• [Task requirements]:
Respond with nothing but the number of lines in this data that include the word "jest".

• [Given information]:
*** Begin section ***

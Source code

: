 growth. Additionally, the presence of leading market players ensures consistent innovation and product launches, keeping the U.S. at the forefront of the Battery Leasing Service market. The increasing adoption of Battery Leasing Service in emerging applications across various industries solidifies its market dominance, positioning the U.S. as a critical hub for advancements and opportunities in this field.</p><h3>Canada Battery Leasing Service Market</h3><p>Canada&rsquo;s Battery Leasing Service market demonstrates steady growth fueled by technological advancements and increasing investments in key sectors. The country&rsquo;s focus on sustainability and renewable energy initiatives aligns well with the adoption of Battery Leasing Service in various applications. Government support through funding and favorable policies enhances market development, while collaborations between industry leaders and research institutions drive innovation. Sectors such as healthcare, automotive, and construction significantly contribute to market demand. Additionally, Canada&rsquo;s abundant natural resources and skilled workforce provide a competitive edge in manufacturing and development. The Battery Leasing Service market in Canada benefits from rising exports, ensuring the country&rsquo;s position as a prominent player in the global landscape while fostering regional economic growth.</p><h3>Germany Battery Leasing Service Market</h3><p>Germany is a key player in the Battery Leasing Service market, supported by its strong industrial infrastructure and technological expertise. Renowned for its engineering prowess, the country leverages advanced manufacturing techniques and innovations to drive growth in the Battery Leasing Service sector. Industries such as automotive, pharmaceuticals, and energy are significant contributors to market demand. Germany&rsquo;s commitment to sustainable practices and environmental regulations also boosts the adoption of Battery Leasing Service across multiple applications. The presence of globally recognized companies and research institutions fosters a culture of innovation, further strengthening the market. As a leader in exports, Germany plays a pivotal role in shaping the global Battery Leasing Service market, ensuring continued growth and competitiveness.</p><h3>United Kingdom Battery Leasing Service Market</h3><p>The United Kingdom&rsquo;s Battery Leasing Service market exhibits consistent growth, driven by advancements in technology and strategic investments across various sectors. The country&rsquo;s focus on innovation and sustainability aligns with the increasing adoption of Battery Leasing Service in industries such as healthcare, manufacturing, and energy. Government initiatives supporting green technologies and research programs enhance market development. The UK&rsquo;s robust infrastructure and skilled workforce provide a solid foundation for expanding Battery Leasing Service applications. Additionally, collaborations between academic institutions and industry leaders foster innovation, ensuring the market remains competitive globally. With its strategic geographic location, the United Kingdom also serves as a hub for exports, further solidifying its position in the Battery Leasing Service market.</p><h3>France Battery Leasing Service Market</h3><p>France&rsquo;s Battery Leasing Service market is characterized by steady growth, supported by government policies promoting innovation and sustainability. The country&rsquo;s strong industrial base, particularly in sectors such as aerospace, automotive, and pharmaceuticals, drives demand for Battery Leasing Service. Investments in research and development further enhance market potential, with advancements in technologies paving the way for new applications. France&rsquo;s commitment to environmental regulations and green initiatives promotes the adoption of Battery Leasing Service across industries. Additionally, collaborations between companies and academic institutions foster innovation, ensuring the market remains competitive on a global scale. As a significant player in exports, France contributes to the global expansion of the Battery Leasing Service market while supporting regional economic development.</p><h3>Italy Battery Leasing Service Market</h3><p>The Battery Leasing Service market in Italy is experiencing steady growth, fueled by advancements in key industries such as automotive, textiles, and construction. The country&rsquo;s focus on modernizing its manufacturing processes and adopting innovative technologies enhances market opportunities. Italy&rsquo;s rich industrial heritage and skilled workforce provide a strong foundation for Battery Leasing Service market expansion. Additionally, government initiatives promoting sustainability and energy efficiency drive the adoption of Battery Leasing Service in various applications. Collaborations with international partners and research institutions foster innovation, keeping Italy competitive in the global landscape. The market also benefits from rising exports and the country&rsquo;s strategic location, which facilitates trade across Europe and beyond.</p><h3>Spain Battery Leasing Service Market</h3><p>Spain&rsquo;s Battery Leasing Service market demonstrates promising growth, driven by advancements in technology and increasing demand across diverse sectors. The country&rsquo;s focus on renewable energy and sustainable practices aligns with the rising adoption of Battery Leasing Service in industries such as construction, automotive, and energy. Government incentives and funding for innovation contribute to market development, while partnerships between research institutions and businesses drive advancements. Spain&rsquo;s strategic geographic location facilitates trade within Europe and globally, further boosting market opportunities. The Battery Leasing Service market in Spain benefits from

*** End section ***
*** Begin section ***

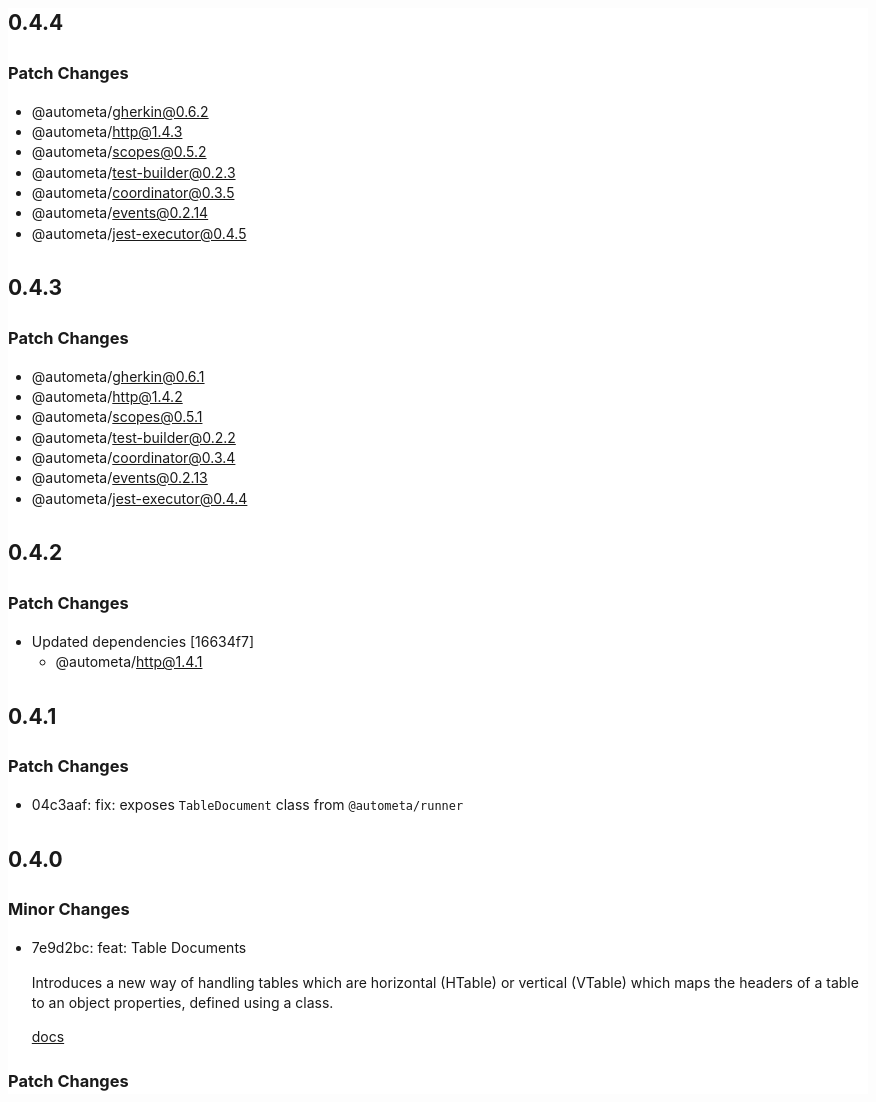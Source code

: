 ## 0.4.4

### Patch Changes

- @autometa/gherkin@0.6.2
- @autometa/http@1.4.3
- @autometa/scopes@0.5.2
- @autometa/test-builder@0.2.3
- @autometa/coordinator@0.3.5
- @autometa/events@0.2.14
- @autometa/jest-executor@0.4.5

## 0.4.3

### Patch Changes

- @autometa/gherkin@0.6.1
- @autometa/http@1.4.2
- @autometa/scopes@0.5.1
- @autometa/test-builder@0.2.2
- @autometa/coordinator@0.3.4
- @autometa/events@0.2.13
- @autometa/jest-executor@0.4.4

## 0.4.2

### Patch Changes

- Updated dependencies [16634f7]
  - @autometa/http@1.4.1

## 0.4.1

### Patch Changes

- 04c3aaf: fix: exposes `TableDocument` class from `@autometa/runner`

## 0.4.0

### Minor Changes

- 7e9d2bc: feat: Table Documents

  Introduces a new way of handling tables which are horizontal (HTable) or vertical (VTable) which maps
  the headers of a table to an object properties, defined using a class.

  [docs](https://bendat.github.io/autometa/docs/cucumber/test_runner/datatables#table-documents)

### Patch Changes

*** End section ***

• [Task response]:
2